[Saved data entries]
□ □ □ □ □
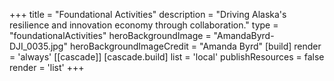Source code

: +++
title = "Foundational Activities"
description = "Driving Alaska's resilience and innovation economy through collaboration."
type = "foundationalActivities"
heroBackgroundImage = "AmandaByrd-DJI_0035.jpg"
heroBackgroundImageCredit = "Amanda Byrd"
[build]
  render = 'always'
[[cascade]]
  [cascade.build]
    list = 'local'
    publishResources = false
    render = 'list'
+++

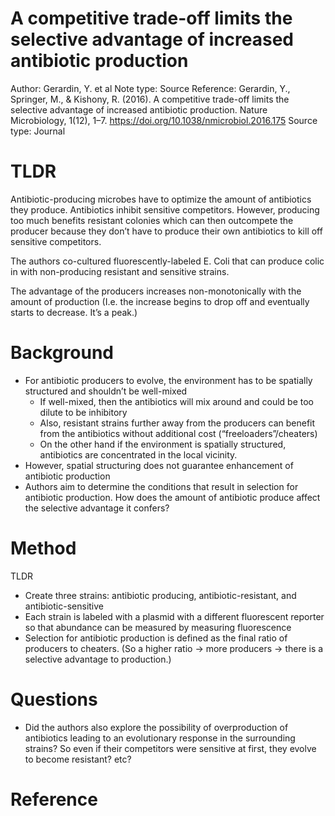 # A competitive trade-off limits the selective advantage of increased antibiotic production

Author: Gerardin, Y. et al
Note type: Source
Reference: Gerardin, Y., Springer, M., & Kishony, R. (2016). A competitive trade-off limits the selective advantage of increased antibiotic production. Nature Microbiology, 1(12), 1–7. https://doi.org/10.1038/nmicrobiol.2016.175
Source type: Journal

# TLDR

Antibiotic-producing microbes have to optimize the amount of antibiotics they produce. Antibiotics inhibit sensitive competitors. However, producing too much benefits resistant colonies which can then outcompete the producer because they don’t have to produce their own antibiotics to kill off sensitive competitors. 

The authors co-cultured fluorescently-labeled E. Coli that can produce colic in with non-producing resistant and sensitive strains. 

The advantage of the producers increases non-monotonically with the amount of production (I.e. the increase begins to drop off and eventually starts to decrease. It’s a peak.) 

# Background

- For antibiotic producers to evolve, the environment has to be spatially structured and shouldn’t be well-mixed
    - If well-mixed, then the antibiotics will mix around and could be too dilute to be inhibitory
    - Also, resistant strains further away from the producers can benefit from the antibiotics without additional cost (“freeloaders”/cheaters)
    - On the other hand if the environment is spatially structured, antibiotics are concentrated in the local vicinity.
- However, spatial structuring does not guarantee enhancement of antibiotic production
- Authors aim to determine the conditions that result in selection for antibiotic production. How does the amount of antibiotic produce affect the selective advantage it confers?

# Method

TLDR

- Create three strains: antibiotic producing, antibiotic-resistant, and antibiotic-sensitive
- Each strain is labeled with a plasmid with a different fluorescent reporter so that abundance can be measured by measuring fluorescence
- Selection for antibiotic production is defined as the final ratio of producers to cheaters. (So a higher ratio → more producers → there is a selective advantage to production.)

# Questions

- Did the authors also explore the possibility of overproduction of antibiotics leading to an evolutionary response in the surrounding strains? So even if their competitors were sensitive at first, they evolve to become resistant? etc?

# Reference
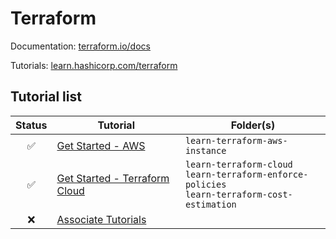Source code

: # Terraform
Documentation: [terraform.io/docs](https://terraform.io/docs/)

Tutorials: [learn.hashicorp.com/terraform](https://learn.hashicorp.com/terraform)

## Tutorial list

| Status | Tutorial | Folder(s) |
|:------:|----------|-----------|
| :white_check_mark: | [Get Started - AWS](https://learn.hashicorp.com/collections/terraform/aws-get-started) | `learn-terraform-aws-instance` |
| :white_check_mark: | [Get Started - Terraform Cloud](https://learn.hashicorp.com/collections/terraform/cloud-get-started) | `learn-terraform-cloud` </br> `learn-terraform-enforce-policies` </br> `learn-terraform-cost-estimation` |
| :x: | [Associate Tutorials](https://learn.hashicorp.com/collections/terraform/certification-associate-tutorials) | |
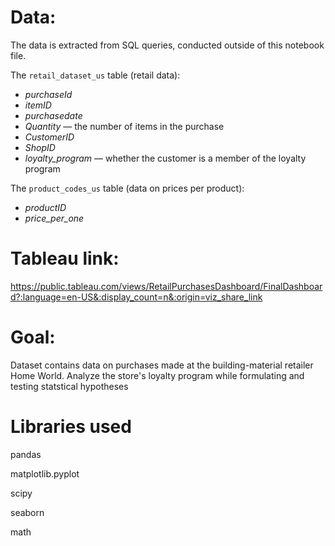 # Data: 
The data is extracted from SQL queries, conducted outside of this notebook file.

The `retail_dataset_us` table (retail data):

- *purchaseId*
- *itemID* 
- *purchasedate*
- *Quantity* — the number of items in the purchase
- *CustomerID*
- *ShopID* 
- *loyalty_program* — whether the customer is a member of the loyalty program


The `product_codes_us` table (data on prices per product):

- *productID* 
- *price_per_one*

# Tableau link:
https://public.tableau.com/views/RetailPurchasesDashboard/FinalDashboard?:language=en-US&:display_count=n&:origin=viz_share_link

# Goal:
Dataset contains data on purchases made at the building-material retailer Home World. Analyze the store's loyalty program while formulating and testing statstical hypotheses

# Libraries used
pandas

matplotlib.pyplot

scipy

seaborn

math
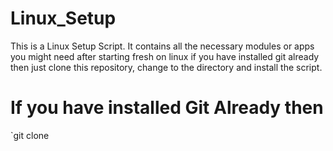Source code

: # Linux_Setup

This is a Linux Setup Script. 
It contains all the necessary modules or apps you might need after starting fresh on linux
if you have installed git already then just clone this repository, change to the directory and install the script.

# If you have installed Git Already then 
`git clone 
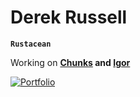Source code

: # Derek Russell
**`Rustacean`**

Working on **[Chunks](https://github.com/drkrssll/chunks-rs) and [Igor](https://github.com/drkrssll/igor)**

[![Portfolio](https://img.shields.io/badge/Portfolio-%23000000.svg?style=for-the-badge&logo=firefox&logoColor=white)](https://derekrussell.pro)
□ □ □ □ □
What to do: Go to the line with "- However, spatial" in the entries above and repeat every line from there through the line with "- Create three", exactly and with no other text.

Task output:
- However, spatial structuring does not guarantee enhancement of antibiotic production
- Authors aim to determine the conditions that result in selection for antibiotic production. How does the amount of antibiotic produce affect the selective advantage it confers?

# Method

TLDR

- Create three strains: antibiotic producing, antibiotic-resistant, and antibiotic-sensitive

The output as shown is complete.